Under the hood, we rely on time-proven segyio routines to infer stats from file-wide header. This way, we don’t reinvent the wheel and make sure that everything works with different revisions and flavors of SEG-Y.

Timings, timings, timings!

All that is left is to compare performance of different ways to interact with the same SEG-Y file. For out tests, a 21-GB sized amplitude data with IEEE float32 format is used. We test following methods for reading:

  • public segyio functions. .ilines, .xlines, .trace.raw are used;
  • private segyio functions, wrapped into SegyioLoader;
  • segfast with MemmapLoader, that relies on memory map mechanisms;
  • seismiqb, our interpretation library.
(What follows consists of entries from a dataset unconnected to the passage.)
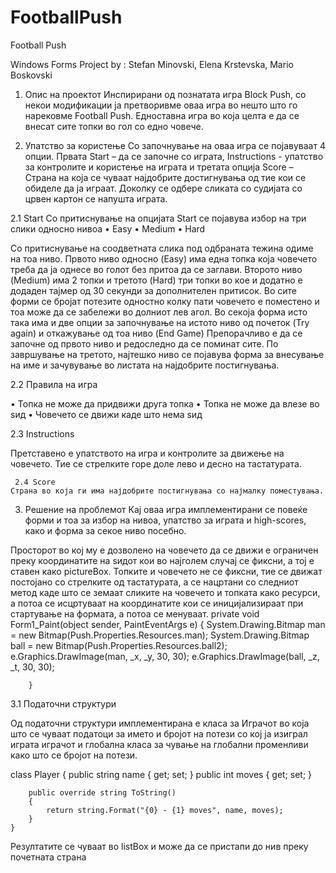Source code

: # FootballPush

Football Push


Windows Forms Project by : 
Stefan Minovski, 
Elena Krstevska, 
Mario Boskovski

1.	Опис на проектот
Инспирирани од познатата игра Block Push, со некои модификации ја претворивме оваа игра во нешто што го нарековме Football Push.
Едноставна игра во која целта е да се внесат сите топки во гол со едно човече. 

2.	Упатство за користење
Со започнување на оваа игра се појавуваат 4 опции. Првата Start – да се започне со играта, Instructions -  упатство за контролите и користење на играта и третата опција
Score – Страна на која се чуваат најдобрите достигнувања од тие кои се обиделе да ја играат.
Доколку се одбере сликата со судијата со црвен картон се напушта играта. 	

2.1	Start 
Со притиснување на опцијата Start се појавува избор на три слики односно нивоа 
•	Easy
•	Medium
•	Hard 

Со притиснување на соодветната слика под одбраната тежина одиме на тоа ниво.
Првото ниво односно (Easy) има една топка која човечето треба да ја однесе во голот без притоа да се заглави.
Второто ниво (Medium) има 2 топки и третото (Hard) три топки во кое и додатно е додаден тајмер од 30 секунди за дополнителен притисок. 
Во сите форми се бројат потезите одностно колку пати човечето е поместено и тоа може да се забележи во долниот лев агол.
Во секоја форма исто така има и две опции за започнување на истото ниво од почеток (Try again)  и откажување од тоа ниво  (End Game)
Препорачливо е да се започне од првото ниво и редоследно да се поминат сите. 
По завршување на третото, најтешко ниво се појавува форма за внесување на име и зачувување во листата на најдобрите постигнувања. 

2.2	Правила на игра

•	Топка не може да придвижи друга топка
•	Топка не може да влезе во ѕид 
•	Човечето се движи каде што нема ѕид
     
2.3	Instructions

Претставено е упатството на игра и контролите за движење на човечето.
Тие се стрелките горе доле лево и десно на тастатурата.

     2.4 Score
	Страна во која ги има најдобрите постигнувања со најмалку поместувања.

3.	 Решение на проблемот
Кај оваа игра имплементирани се повеќе форми и тоа за избор на нивоа, упатство за играта и high-scores, како и форма за секое ниво посебно.
 
Просторот во кој му е дозволено на човечето да се движи е ограничен преку координатите на ѕидот кои во најголем случај се фиксни, a тој е ставен како pictureBox.
Топките и човечето не се фиксни, тие се движат постојано со стрелките од тастатурата, а се нацртани со следниот метод каде што се земаат сликите на човечето и топката како ресурси, а потоа се исцртуваат на координатите кои се иницијализираат при стартување на формата, а потоа се менуваат.
private void Form1_Paint(object sender, PaintEventArgs e)
        {
            System.Drawing.Bitmap man = new Bitmap(Push.Properties.Resources.man);
            System.Drawing.Bitmap ball = new Bitmap(Push.Properties.Resources.ball2);
            e.Graphics.DrawImage(man, _x, _y, 30, 30);
            e.Graphics.DrawImage(ball, _z, _t, 30, 30);
            
        }

 
3.1	Податочни структури

Од податочни структури имплементирана е класа за Играчот во која што се чуваат податоци за името и бројот на потези со кој ја изиграл играта играчот и глобална класа за чување на глобални променливи како што се бројот на потези.

class Player
    {
        public string name { get; set; }
        public int moves { get; set; }

        public override string ToString()
        {
            return string.Format("{0} - {1} moves", name, moves);
        }
    }

Резултатите се чуваат во listBox и може да се пристапи до нив преку почетната страна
It relies on MemmapLoader for interacting with SEG-Y data and provides additional layer of bufferization for batch dimension;
  • HDF5, also provided by seismiqb. The conversion takes about 4 minutes, during which 3 projections in all orientations are created with no chunking nor compression. In our experience, the performance is relatively similar to Zarr storage so we don’t compare it separately.

Lastly, we include the segfast-quantized loader: it takes the best from both worlds of convenient geological transporting and fast scientific formats. Essentially, the original SEG-Y standard allows to store values of other than the usual float32 types. By carefully quantizing the data, we can use one-byte unsigned integers instead, reducing the disk usage 4x times and speeding up the loading comparably. Moreover, many geological programs do work with uint8 cubes, which allows us to rip the benefits during both research and production.
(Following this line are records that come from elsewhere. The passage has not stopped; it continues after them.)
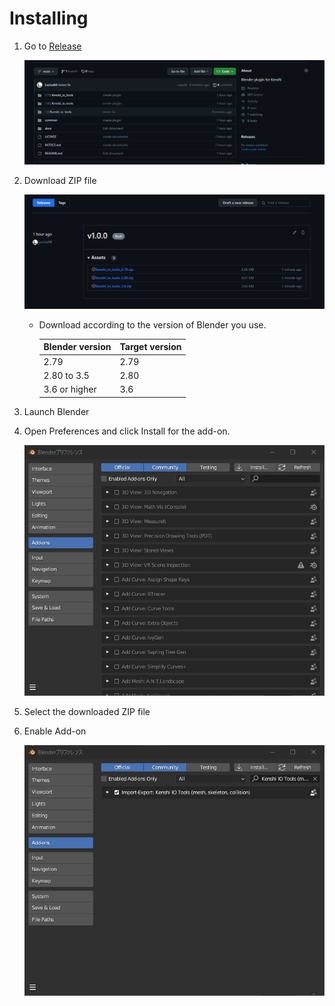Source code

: # Installing

1. Go to [Release](https://github.com/Lucius64/kenshi_io_tools/releases)

    ![installing_1](image/installing_1.png)

1. Download ZIP file

    ![installing_1](image/installing_2.png)
    - Download according to the version of Blender you use.

        | Blender version | Target version |
        | --- | --------- |
        | 2.79 | 2.79 |
        | 2.80 to 3.5 | 2.80 |
        | 3.6 or higher  | 3.6 |

1. Launch Blender
1. Open Preferences and click Install for the add-on.

    ![installing_1](image/installing_3.png)

1. Select the downloaded ZIP file

1. Enable Add-on

    ![installing_1](image/installing_5.png)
The same inline for original float32 dtype and quantized uint8. Visually, there are hardly any changes!

Each loader was tested against multiple tasks: loading slices in different (inline, crossline, depth) projections, loading 3D crops and even loading a batch of 3D crops. The shape of crops is fixed to (256, 256, 500), and batch consists of 20 of such crops.

Average time taken for slide loading across different orientations

Each experiment is repeated a few hundred times to get reliable averages. The key takeaways are:

  • as expected, memory map based methods are much faster, achieving at least 30% speedup compared to traditional segyio usage even before quantization;
  • crossline-oriented slices are almost twice slower than inline ones: that is natural due to the data alignment;
  • depth-oriented slices are waaay slower, as SEG-Y format is completely inadequate for working with them. HDF5 absolutely smokes the competition here, and if you need those slices frequently (for example, while performing attribute analysis) conversion may be your best bet;
  • quantization provides a massive speedup, while not incurring any meaningful information loss for a lot of tasks. For example, all kinds of structural interpretation can be done on quantized cubes;
  • curiously, the public methods of segyio are faster than the private for inline slide loading. That is due to a slightly better optimization for this exact task and this advantage is lost for other settings.
Time taken for data loading

Another way of speeding up your model is to do all CPU and I/O bound operations in a separate thread or process. Our main library batchflow does so seamlessly: be sure to give it a go!

Even more timings

Before loading any data from SEG-Y, we need to infer its structure via analyzing trace-wise headers. By utilizing the same memory mapping mechanism, we speed up this part of workflow massively, allowing to load all headers for the entire file in a fraction of time taken by other packages.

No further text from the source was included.